Oleh: Rahmat Gazali
Ada mata yang mengintip sinis
Ada lisan yang mengadu keluh begitu sadis
Kepada kuasa yang tak lagi romantis
Kehilangan cinta, tak lagi nasionalis.
Pedagang kaki lima diringkus paksa
Ruang kapitalismpe dibiarkan menganga
Ketidakadilan belum juga berpuasa
Sebatas simbol dalam salah satu sila
Di atas pijakan Bhinneka Tunggal Ika, kini tanpa makna.

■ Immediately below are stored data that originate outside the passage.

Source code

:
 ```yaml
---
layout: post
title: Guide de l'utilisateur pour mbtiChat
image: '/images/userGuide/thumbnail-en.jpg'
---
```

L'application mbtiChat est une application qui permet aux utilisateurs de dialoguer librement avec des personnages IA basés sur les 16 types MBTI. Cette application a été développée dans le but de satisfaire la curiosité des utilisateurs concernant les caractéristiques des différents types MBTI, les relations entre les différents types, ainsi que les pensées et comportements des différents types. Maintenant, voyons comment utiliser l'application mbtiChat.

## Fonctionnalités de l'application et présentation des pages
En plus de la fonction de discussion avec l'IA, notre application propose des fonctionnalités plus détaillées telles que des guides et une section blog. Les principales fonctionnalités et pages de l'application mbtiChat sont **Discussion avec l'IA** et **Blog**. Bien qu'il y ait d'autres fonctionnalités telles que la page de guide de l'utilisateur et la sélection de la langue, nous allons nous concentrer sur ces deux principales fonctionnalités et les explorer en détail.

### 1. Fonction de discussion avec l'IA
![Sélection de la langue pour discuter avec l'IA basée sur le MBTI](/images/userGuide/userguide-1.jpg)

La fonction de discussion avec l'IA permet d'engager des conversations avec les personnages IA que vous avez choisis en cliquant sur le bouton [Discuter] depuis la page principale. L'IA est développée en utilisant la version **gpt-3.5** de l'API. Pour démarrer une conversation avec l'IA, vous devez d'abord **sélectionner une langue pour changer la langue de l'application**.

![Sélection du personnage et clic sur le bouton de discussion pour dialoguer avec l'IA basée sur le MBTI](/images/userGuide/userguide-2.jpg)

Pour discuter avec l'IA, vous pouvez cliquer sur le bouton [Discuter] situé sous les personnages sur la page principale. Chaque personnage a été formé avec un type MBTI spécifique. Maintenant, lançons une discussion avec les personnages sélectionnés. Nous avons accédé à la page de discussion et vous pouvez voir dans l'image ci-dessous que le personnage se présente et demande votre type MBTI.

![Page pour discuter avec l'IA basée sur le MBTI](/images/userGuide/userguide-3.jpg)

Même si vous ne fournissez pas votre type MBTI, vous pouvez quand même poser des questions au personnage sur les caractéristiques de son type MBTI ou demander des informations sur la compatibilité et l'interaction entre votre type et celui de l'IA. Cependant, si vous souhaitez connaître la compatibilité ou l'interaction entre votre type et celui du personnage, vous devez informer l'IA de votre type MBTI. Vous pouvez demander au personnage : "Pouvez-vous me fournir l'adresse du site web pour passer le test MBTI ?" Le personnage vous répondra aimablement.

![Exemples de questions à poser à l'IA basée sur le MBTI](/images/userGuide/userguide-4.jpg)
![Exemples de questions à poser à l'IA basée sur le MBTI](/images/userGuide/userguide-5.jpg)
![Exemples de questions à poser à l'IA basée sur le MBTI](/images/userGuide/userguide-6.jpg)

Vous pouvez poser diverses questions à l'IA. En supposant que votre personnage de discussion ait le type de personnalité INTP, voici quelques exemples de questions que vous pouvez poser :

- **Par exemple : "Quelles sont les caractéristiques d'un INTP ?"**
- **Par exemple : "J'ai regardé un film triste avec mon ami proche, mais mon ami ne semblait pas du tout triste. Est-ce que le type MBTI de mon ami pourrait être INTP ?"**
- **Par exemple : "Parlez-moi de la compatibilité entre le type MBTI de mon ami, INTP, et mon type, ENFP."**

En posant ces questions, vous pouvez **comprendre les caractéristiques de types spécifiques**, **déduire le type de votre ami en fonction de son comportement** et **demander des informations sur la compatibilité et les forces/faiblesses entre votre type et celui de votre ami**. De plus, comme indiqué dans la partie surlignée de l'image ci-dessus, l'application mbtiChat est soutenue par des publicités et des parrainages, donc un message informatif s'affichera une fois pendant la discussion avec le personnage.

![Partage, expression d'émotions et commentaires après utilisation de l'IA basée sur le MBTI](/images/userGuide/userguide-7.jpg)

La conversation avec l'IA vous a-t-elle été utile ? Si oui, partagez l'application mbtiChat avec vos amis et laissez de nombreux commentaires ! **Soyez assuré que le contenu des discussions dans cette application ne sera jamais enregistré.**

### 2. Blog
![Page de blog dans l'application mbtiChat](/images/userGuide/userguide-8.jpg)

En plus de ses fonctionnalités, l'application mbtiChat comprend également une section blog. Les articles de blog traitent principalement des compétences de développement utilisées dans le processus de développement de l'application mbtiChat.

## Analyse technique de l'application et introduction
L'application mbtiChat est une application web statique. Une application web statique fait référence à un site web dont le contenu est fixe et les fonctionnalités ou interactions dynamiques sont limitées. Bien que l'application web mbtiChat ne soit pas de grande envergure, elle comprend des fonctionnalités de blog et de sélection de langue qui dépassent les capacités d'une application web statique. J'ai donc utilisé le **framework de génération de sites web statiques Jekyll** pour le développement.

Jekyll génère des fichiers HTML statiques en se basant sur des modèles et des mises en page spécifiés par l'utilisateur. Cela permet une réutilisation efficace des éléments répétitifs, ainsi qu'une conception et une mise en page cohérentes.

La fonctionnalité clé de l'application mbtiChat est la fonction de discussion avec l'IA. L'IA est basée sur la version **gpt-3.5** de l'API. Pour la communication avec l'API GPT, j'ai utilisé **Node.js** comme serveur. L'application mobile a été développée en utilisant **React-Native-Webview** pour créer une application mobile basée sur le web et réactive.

Cinta negara menjadi tanya
Sebab ego-ego tanpa kenal lelah
Dari sebuah simbol “di rumah aja”
Berakhir asa pada “Indonesia Terserah”
Ego tak kunjung reda
Banjir kebencian antar sesama
Kuasa tak jadi penengah
Melempar api, membuang muka
Negeriku,
Jati dirimu terkoyak-koyak
Ragam tak jadi penyatu
Ada tawa di perkotaan, bersamaan tangis dari pelosok
Kekasih,
Air mata negeriku mengalir di mataku
Bolehkah kutumpahkan di pundakmu?
Barang sebentar waktu
Harap badai segera berlalu.
Selayar , 21 Mei 2020
*Penulis merupakan pemenag juara 1 kategori putra lomba cipta puisi, dalam lomba nasional semarak milad ke-21 jurusan Ilmu Perpustakaan UIN Alauddin Makassar.